Search the entries below for the string "software" and give the number of lines that hold it, nothing else.

Exercise material
===============

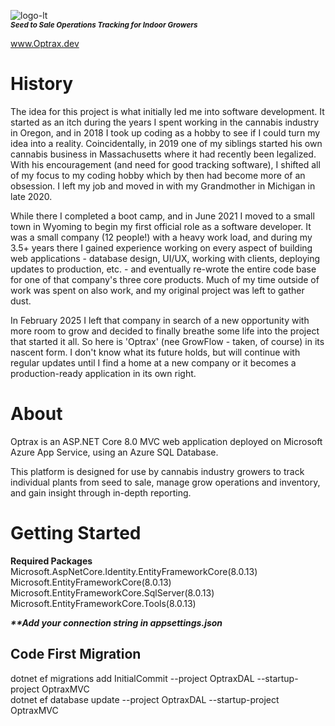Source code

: ![logo-lt](https://github.com/user-attachments/assets/04da5b57-4199-4a50-ba70-7b44f896b77e)   
<sup>***Seed to Sale Operations Tracking for Indoor Growers***</sup>

www.Optrax.dev

# History
The idea for this project is what initially led me into software development.  It started as an itch during the years I spent working in the cannabis 
industry in Oregon, and in 2018 I took up coding as a hobby to see if I could turn my idea into a reality.  Coincidentally, in 2019 one of my siblings
started his own cannabis business in Massachusetts where it had recently been legalized.  With his encouragement (and need for good
tracking software), I shifted all of my focus to my coding hobby which by then had become more of an obsession.  I left my job and moved in with my
Grandmother in Michigan in late 2020.   

While there I completed a boot camp, and in June 2021 I moved to a small town in Wyoming to begin my first official role as a 
software developer.  It was a small company (12 people!) with a heavy work load, and during my 3.5+ years there I gained experience working on every
aspect of building web applications - database design, UI/UX, working with clients, deploying updates to production, etc. - and eventually re-wrote the entire code base
for one of that company's three core products.  Much of my time outside of work was spent on also work, and my original project was left to gather dust.  

In February 2025 I left that company in search of a new opportunity with more room to grow and decided to finally breathe some life into the project that
started it all.  So here is 'Optrax' (nee GrowFlow - taken, of course) in its nascent form.  I don't know what its future holds, but will continue with regular updates
until I find a home at a new company or it becomes a production-ready application in its own right.

# About

Optrax is an ASP.NET Core 8.0 MVC web application deployed on Microsoft Azure App Service, using an Azure SQL Database.

This platform is designed for use by cannabis industry growers to track individual plants from seed to sale, manage grow operations and inventory, and gain
insight through in-depth reporting.

# Getting Started  
  
**Required Packages**     
Microsoft.AspNetCore.Identity.EntityFrameworkCore(8.0.13)  
Microsoft.EntityFrameworkCore(8.0.13)  
Microsoft.EntityFrameworkCore.SqlServer(8.0.13)  
Microsoft.EntityFrameworkCore.Tools(8.0.13)  

**_**Add your connection string in appsettings.json_**  

## Code First Migration  
dotnet ef migrations add InitialCommit --project OptraxDAL --startup-project OptraxMVC   
dotnet ef database update --project OptraxDAL --startup-project OptraxMVC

===============

Answer for the task
3